──────── EXCERPTED DATA

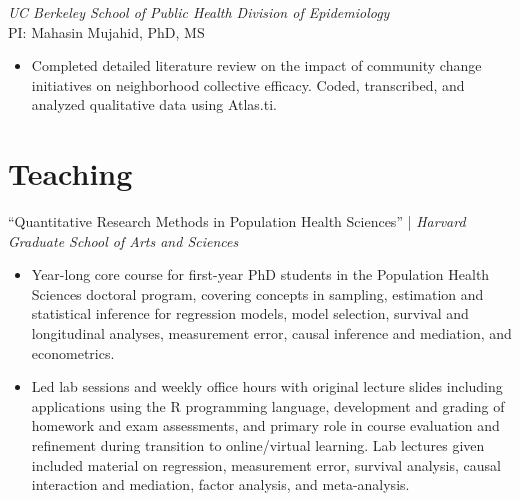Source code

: \documentclass{cv_style}
\begin{document}
\textit{UC Berkeley School of Public Health Division of Epidemiology} \\
PI: Mahasin Mujahid, PhD, MS
\begin{itemize}
    \item Completed detailed literature review on the impact of community change initiatives on neighborhood collective efficacy. Coded, transcribed, and analyzed qualitative data using Atlas.ti.
\end{itemize}


\parskip -5pt 
\section{Teaching}

``Quantitative Research Methods in Population Health Sciences'' | \textit{Harvard Graduate School of Arts and Sciences}
\begin{itemize}
  \vspace{0em} \item Year-long core course for first-year PhD students in the Population Health Sciences doctoral program, covering concepts in sampling, estimation and statistical inference for regression models, model selection, survival and longitudinal analyses, measurement error, causal inference and mediation, and econometrics. 
  \item \parskip 1pt Led lab sessions and weekly office hours with original lecture slides including applications using the R programming language, development and grading of homework and exam assessments, and primary role in course evaluation and refinement during transition to online/virtual learning. Lab lectures given included material on regression, measurement error, survival analysis, causal interaction and mediation, factor analysis, and meta-analysis.
\end{itemize}
\end{document}
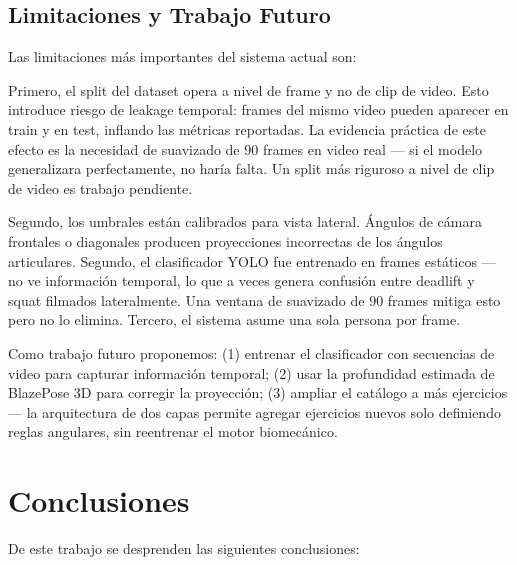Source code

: \documentclass[conference]{IEEEtran}
\begin{document}
\subsection{Limitaciones y Trabajo Futuro}

Las limitaciones más importantes del sistema actual son:

Primero, el split del dataset opera a nivel de frame y no de clip de video. Esto introduce riesgo de leakage temporal: frames del mismo video pueden aparecer en train y en test, inflando las métricas reportadas. La evidencia práctica de este efecto es la necesidad de suavizado de 90 frames en video real — si el modelo generalizara perfectamente, no haría falta. Un split más riguroso a nivel de clip de video es trabajo pendiente.

Segundo, los umbrales están calibrados para vista lateral. Ángulos de cámara frontales o diagonales producen proyecciones incorrectas de los ángulos articulares. Segundo, el clasificador YOLO fue entrenado en frames estáticos — no ve información temporal, lo que a veces genera confusión entre deadlift y squat filmados lateralmente. Una ventana de suavizado de 90 frames mitiga esto pero no lo elimina. Tercero, el sistema asume una sola persona por frame.

Como trabajo futuro proponemos: (1) entrenar el clasificador con secuencias de video para capturar información temporal; (2) usar la profundidad estimada de BlazePose 3D para corregir la proyección; (3) ampliar el catálogo a más ejercicios — la arquitectura de dos capas permite agregar ejercicios nuevos solo definiendo reglas angulares, sin reentrenar el motor biomecánico.

\section{Conclusiones}

De este trabajo se desprenden las siguientes conclusiones:
\end{document}
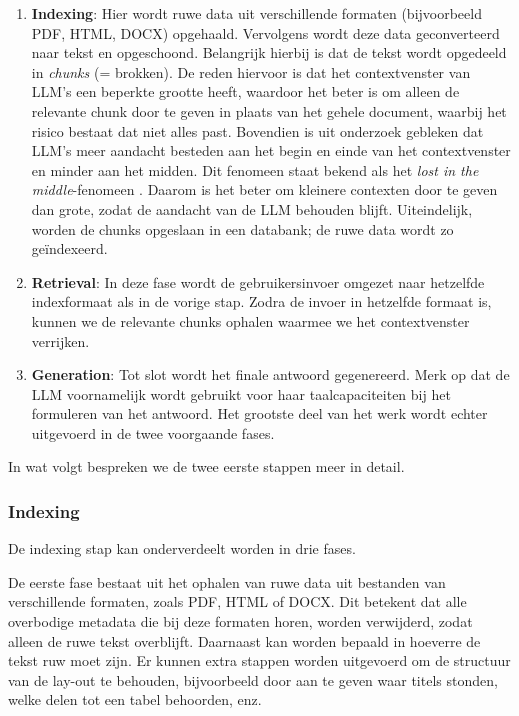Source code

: \begin{enumerate} 
    \item \textbf{Indexing}: Hier wordt ruwe data uit verschillende formaten (bijvoorbeeld PDF, HTML, DOCX) opgehaald. Vervolgens wordt deze data geconverteerd naar tekst en opgeschoond. Belangrijk hierbij is dat de tekst wordt opgedeeld in \emph{chunks} (= brokken). De reden hiervoor is dat het contextvenster van LLM's een beperkte grootte heeft, waardoor het beter is om alleen de relevante chunk door te geven in plaats van het gehele document, waarbij het risico bestaat dat niet alles past. Bovendien is uit onderzoek gebleken dat LLM's meer aandacht besteden aan het begin en einde van het contextvenster en minder aan het midden. Dit fenomeen staat bekend als het \emph{lost in the middle}-fenomeen \autocite{Databricks}. Daarom is het beter om kleinere contexten door te geven dan grote, zodat de aandacht van de LLM behouden blijft. Uiteindelijk, worden de chunks opgeslaan in een databank; de ruwe data wordt zo geïndexeerd. 
    \item \textbf{Retrieval}: In deze fase wordt de gebruikersinvoer omgezet naar hetzelfde indexformaat als in de vorige stap. Zodra de invoer in hetzelfde formaat is, kunnen we de relevante chunks ophalen waarmee we het contextvenster verrijken.   
    \item \textbf{Generation}: Tot slot wordt het finale antwoord gegenereerd. Merk op dat de \acrshort{LLM} voornamelijk wordt gebruikt voor haar taalcapaciteiten bij het formuleren van het antwoord. Het grootste deel van het werk wordt echter uitgevoerd in de twee voorgaande fases.
\end{enumerate}

In wat volgt bespreken we de twee eerste stappen meer in detail.

\subsubsection{Indexing}%
\label{subsubsec:indexing}

De indexing stap kan onderverdeelt worden in drie fases.

De eerste fase bestaat uit het ophalen van ruwe data uit bestanden van verschillende formaten, zoals PDF, HTML of DOCX. Dit betekent dat alle overbodige metadata die bij deze formaten horen, worden verwijderd, zodat alleen de ruwe tekst overblijft. Daarnaast kan worden bepaald in hoeverre de tekst ruw moet zijn. Er kunnen extra stappen worden uitgevoerd om de structuur van de lay-out te behouden, bijvoorbeeld door aan te geven waar titels stonden, welke delen tot een tabel behoorden, enz.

────────────────

Omit every picture, and otherwise quote the entries exactly.

> RESPONSE BELOW
Source code

: \documentclass{cv_style}
\begin{document}
\textit{UC Berkeley School of Public Health Division of Epidemiology} \\
PI: Mahasin Mujahid, PhD, MS
\begin{itemize}
    \item Completed detailed literature review on the impact of community change initiatives on neighborhood collective efficacy. Coded, transcribed, and analyzed qualitative data using Atlas.ti.
\end{itemize}


\parskip -5pt 
\section{Teaching}

``Quantitative Research Methods in Population Health Sciences'' | \textit{Harvard Graduate School of Arts and Sciences}
\begin{itemize}
  \vspace{0em} \item Year-long core course for first-year PhD students in the Population Health Sciences doctoral program, covering concepts in sampling, estimation and statistical inference for regression models, model selection, survival and longitudinal analyses, measurement error, causal inference and mediation, and econometrics. 
  \item \parskip 1pt Led lab sessions and weekly office hours with original lecture slides including applications using the R programming language, development and grading of homework and exam assessments, and primary role in course evaluation and refinement during transition to online/virtual learning. Lab lectures given included material on regression, measurement error, survival analysis, causal interaction and mediation, factor analysis, and meta-analysis.
\end{itemize}
\end{document}
Source code

: \documentclass[conference]{IEEEtran}
\begin{document}
\subsection{Limitaciones y Trabajo Futuro}

Las limitaciones más importantes del sistema actual son:

Primero, el split del dataset opera a nivel de frame y no de clip de video. Esto introduce riesgo de leakage temporal: frames del mismo video pueden aparecer en train y en test, inflando las métricas reportadas. La evidencia práctica de este efecto es la necesidad de suavizado de 90 frames en video real — si el modelo generalizara perfectamente, no haría falta. Un split más riguroso a nivel de clip de video es trabajo pendiente.

Segundo, los umbrales están calibrados para vista lateral. Ángulos de cámara frontales o diagonales producen proyecciones incorrectas de los ángulos articulares. Segundo, el clasificador YOLO fue entrenado en frames estáticos — no ve información temporal, lo que a veces genera confusión entre deadlift y squat filmados lateralmente. Una ventana de suavizado de 90 frames mitiga esto pero no lo elimina. Tercero, el sistema asume una sola persona por frame.

Como trabajo futuro proponemos: (1) entrenar el clasificador con secuencias de video para capturar información temporal; (2) usar la profundidad estimada de BlazePose 3D para corregir la proyección; (3) ampliar el catálogo a más ejercicios — la arquitectura de dos capas permite agregar ejercicios nuevos solo definiendo reglas angulares, sin reentrenar el motor biomecánico.

\section{Conclusiones}

De este trabajo se desprenden las siguientes conclusiones:
\end{document}
Source code

: \begin{enumerate} 
    \item \textbf{Indexing}: Hier wordt ruwe data uit verschillende formaten (bijvoorbeeld PDF, HTML, DOCX) opgehaald. Vervolgens wordt deze data geconverteerd naar tekst en opgeschoond. Belangrijk hierbij is dat de tekst wordt opgedeeld in \emph{chunks} (= brokken). De reden hiervoor is dat het contextvenster van LLM's een beperkte grootte heeft, waardoor het beter is om alleen de relevante chunk door te geven in plaats van het gehele document, waarbij het risico bestaat dat niet alles past. Bovendien is uit onderzoek gebleken dat LLM's meer aandacht besteden aan het begin en einde van het contextvenster en minder aan het midden. Dit fenomeen staat bekend als het \emph{lost in the middle}-fenomeen \autocite{Databricks}. Daarom is het beter om kleinere contexten door te geven dan grote, zodat de aandacht van de LLM behouden blijft. Uiteindelijk, worden de chunks opgeslaan in een databank; de ruwe data wordt zo geïndexeerd. 
    \item \textbf{Retrieval}: In deze fase wordt de gebruikersinvoer omgezet naar hetzelfde indexformaat als in de vorige stap. Zodra de invoer in hetzelfde formaat is, kunnen we de relevante chunks ophalen waarmee we het contextvenster verrijken.   
    \item \textbf{Generation}: Tot slot wordt het finale antwoord gegenereerd. Merk op dat de \acrshort{LLM} voornamelijk wordt gebruikt voor haar taalcapaciteiten bij het formuleren van het antwoord. Het grootste deel van het werk wordt echter uitgevoerd in de twee voorgaande fases.
\end{enumerate}

In wat volgt bespreken we de twee eerste stappen meer in detail.

\subsubsection{Indexing}%
\label{subsubsec:indexing}

De indexing stap kan onderverdeelt worden in drie fases.

De eerste fase bestaat uit het ophalen van ruwe data uit bestanden van verschillende formaten, zoals PDF, HTML of DOCX. Dit betekent dat alle overbodige metadata die bij deze formaten horen, worden verwijderd, zodat alleen de ruwe tekst overblijft. Daarnaast kan worden bepaald in hoeverre de tekst ruw moet zijn. Er kunnen extra stappen worden uitgevoerd om de structuur van de lay-out te behouden, bijvoorbeeld door aan te geven waar titels stonden, welke delen tot een tabel behoorden, enz.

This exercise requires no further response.